Only these lines of the data below are wanted: the one with "was found in", the one with "The code depends", and any lines between them, each repeated exactly.

Extracted records:
****************************************
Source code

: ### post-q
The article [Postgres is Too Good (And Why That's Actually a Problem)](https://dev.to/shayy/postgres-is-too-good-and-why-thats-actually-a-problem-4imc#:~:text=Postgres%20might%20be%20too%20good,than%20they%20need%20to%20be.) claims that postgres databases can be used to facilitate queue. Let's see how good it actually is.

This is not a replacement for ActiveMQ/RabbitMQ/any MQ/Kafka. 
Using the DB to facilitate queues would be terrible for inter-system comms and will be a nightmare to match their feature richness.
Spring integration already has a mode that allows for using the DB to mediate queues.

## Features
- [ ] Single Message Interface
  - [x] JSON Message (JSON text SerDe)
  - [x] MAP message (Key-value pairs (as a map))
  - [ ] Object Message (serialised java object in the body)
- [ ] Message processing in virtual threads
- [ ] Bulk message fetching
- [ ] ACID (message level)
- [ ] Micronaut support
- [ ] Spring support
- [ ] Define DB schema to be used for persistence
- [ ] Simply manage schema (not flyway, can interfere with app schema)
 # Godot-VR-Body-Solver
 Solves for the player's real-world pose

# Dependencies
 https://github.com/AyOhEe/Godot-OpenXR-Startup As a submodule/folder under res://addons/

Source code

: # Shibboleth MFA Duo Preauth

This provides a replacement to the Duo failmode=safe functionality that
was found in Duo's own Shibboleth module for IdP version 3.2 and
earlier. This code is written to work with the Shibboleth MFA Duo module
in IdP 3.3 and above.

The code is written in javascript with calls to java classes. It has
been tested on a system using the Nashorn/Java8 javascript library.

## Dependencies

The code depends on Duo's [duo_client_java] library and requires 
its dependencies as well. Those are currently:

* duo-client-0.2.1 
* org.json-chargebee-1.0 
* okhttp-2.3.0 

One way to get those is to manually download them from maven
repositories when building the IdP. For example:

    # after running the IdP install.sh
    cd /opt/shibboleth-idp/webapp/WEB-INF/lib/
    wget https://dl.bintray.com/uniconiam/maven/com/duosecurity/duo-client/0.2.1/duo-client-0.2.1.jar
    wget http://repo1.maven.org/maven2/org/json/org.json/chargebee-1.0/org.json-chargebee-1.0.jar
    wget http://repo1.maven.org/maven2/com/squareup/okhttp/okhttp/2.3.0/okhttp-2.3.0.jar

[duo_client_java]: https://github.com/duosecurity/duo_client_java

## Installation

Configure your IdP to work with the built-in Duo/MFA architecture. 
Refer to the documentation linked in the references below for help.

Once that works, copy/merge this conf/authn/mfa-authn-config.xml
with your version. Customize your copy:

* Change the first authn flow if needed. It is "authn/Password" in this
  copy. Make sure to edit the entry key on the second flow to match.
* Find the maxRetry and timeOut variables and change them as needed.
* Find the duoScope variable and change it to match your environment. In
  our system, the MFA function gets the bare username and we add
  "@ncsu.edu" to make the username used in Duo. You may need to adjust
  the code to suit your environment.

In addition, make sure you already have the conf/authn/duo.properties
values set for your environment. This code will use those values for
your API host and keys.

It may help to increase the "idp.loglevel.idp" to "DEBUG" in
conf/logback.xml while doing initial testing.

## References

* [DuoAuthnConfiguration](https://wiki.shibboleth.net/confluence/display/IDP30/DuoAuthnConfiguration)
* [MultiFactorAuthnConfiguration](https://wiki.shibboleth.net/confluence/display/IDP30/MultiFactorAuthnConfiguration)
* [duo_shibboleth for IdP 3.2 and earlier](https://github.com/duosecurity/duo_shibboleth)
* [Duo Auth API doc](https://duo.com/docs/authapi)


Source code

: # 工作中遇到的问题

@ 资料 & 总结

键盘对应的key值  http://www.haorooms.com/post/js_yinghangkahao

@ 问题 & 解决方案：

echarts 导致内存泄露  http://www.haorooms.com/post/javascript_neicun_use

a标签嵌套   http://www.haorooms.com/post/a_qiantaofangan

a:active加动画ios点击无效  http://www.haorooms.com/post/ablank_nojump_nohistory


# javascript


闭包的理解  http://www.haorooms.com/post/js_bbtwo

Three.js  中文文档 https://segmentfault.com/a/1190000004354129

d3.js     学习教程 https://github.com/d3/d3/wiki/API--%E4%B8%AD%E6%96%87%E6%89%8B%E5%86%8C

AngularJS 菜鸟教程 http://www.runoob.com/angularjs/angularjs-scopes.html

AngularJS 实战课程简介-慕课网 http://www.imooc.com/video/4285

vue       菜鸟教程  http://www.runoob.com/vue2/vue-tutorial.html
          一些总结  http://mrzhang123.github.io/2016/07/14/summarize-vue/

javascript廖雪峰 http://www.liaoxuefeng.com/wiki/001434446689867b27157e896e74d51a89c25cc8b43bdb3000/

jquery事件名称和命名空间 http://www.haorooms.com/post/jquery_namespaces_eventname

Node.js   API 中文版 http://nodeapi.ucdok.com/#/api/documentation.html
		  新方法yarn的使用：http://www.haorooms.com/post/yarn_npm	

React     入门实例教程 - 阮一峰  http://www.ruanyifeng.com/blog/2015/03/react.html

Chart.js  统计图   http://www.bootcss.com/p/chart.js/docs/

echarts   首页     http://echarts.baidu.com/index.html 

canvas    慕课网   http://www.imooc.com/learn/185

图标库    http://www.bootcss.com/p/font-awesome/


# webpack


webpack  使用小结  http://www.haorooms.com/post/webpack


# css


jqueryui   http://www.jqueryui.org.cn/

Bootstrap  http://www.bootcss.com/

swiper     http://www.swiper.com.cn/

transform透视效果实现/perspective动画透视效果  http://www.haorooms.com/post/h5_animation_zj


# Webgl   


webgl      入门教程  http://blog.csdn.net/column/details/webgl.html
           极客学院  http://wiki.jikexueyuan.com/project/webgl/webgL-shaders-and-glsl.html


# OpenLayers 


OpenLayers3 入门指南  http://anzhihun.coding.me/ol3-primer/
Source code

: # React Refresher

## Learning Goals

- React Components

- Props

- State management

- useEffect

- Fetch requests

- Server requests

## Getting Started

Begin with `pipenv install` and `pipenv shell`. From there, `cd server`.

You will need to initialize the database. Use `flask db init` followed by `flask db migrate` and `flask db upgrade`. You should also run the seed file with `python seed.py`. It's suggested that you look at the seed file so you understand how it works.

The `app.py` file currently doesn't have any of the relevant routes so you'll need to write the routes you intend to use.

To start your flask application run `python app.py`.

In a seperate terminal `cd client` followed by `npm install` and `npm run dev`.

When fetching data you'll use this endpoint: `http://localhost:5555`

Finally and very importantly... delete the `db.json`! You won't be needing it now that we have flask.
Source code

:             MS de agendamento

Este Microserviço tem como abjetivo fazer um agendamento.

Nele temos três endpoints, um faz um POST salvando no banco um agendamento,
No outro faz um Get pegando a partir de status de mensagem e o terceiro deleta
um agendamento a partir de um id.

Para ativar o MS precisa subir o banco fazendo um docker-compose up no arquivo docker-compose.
****************************************
ANSWER BELOW
was found in Duo's own Shibboleth module for IdP version 3.2 and
earlier. This code is written to work with the Shibboleth MFA Duo module
in IdP 3.3 and above.

The code is written in javascript with calls to java classes. It has
been tested on a system using the Nashorn/Java8 javascript library.

## Dependencies

The code depends on Duo's [duo_client_java] library and requires 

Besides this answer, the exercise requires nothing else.